Moody & Utans 1995; Kim 1993; Maher & Sen 1997). Shin and Han proposed a case based reasoning approach, enhanced with genetic algorithms (GAs) to find an optimal or near optimal weight vector for the attributes of cases in case matching, to predict bond rating of firms (Shin

&Han 1999). A good literature review can be found in (Huang, Chen, Hsu et al. 2004; and Shin &Lee 2002).

This chapter endeavors to make a much more comprehensive application of classification techniques in credit rating. More specifically, it applies seven types of classification models that include traditional statistical models (LDA, QDA and logistic regression), k-nearest neighbors, Bayesian networks (Naïve Bayes and TAN), a decision tree (C4.5), associative classification (CBA), neural networks, and SVM.

Though the total accuracy is a commonly used measure for classification, in the credit ratings context the cost of rating a bad client as good one is much more expensive than that of rating a good client as a bad one. Thus, in this chapter the receiver operating characteristic (ROC) curve analysis, which takes misclassification error into account, is considered. The value of AUC (area under the receiver operating characteristic curve) is taken as the performance evaluation criterion. The Delong-Pearson method is applied to test if there is a statistically significant difference between each pair of these classification techniques.
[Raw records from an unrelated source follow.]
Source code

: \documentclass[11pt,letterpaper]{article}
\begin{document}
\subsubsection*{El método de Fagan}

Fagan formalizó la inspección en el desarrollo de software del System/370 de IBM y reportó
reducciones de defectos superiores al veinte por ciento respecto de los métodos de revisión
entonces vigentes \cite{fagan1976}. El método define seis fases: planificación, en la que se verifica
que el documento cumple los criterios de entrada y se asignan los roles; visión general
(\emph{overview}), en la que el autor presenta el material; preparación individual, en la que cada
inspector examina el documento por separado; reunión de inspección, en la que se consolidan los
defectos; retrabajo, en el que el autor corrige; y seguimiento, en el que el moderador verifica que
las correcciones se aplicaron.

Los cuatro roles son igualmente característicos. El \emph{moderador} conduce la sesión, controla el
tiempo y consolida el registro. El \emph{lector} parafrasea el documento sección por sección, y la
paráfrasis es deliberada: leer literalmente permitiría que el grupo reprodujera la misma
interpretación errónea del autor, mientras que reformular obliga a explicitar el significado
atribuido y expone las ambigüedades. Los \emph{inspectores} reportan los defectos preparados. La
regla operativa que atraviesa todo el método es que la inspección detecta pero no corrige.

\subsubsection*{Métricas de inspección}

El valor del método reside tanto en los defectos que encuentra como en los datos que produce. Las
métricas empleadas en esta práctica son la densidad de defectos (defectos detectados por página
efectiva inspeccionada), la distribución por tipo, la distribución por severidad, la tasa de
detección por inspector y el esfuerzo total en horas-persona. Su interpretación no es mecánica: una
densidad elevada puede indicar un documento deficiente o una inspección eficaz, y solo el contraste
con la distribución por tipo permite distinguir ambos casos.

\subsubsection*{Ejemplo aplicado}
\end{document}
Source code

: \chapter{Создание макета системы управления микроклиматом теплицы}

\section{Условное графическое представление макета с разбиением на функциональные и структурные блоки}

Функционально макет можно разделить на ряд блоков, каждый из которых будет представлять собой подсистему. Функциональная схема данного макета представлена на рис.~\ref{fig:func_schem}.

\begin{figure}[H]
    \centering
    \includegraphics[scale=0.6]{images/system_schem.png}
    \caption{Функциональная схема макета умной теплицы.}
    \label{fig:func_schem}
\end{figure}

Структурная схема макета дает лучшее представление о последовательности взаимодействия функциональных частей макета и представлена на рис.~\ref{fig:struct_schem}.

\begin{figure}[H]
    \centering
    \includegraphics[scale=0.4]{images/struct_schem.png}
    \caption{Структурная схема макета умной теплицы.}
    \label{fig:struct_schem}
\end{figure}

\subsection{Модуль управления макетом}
Furthermore, our study is to use credit data from China, collected mainly by the Industrial and Commercial Bank of China. The rest of this chapter is organized as follows. The second section describes the data and index used to train the models. Seven types of classification techniques are discussed in the third section, where the principle and characteristics of each technique are elaborated. The experimental settings, the classification performance and a statistical comparison are presented in the fourth section.